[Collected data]
[Start of section]

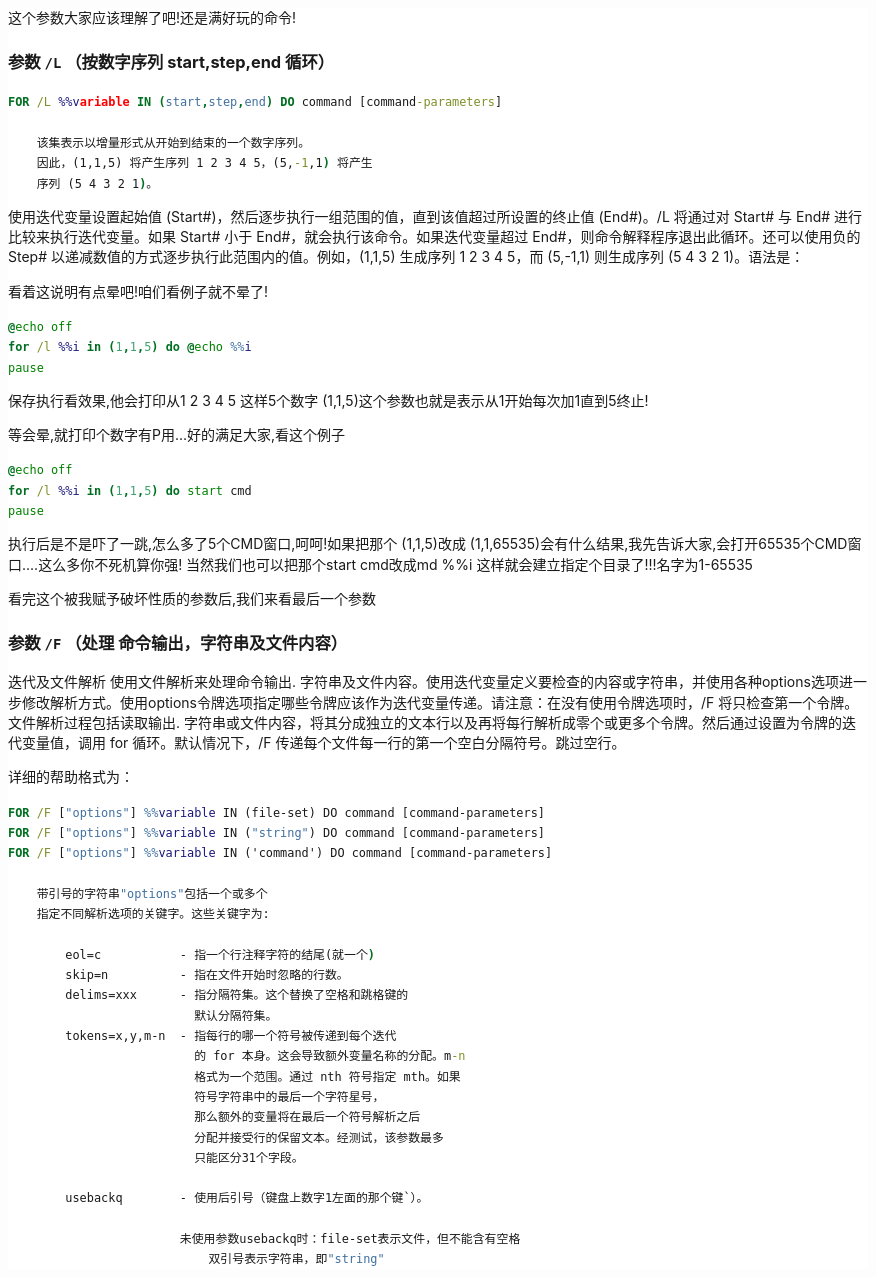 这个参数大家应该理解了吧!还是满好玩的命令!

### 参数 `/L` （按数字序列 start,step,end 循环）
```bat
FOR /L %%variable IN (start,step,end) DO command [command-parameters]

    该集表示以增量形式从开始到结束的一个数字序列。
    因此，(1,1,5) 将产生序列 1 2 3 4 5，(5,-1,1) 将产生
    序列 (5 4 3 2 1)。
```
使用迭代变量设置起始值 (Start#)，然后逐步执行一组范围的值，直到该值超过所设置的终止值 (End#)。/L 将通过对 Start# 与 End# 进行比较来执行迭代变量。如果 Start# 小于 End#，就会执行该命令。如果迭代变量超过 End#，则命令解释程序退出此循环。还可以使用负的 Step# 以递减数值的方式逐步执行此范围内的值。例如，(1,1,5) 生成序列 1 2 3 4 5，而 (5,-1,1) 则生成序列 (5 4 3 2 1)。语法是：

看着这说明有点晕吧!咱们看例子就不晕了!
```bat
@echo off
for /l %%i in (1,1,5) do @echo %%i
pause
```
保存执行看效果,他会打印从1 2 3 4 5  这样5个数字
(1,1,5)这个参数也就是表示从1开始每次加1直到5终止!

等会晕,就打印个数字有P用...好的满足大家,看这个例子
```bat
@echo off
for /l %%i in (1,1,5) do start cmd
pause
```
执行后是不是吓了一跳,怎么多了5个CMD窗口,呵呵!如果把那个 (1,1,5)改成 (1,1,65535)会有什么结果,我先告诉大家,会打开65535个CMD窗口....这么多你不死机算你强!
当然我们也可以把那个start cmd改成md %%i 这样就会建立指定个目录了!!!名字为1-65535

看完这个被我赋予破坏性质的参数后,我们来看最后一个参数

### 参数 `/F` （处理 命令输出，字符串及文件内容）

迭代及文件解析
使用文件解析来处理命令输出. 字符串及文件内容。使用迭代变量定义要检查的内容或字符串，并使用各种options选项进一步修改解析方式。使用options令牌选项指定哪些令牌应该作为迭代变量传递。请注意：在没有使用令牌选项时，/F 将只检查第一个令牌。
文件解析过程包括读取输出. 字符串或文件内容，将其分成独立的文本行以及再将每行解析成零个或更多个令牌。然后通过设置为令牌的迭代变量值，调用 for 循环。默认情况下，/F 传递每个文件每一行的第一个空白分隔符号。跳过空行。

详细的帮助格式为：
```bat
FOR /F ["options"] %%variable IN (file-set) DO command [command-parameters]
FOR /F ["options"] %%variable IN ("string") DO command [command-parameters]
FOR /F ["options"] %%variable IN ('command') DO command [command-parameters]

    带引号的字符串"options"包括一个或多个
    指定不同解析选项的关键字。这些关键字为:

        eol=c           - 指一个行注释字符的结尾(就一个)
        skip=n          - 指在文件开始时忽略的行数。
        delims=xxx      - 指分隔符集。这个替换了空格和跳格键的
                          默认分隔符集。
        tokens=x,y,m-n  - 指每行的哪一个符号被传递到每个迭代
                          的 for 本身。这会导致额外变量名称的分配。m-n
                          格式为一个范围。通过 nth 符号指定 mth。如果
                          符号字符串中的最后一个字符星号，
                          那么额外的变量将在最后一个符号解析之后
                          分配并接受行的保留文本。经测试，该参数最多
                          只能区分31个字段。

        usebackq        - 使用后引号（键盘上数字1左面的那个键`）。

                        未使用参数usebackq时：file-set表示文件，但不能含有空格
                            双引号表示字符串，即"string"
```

[End of section]
[Start of section]

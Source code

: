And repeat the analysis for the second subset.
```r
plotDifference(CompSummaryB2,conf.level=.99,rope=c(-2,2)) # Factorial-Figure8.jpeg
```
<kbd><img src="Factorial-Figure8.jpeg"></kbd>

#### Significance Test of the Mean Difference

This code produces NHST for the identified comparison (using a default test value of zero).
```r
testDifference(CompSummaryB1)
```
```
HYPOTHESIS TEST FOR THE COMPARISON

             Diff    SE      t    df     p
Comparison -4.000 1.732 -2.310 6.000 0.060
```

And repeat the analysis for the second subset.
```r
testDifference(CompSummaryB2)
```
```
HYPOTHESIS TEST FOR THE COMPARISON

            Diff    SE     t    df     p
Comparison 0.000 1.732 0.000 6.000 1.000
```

[End of section]

**What needs to be done:** Where a line in the records above contains the string "second", copy that line.

**Result for this task:**
:And repeat the analysis for the second subset.
And repeat the analysis for the second subset.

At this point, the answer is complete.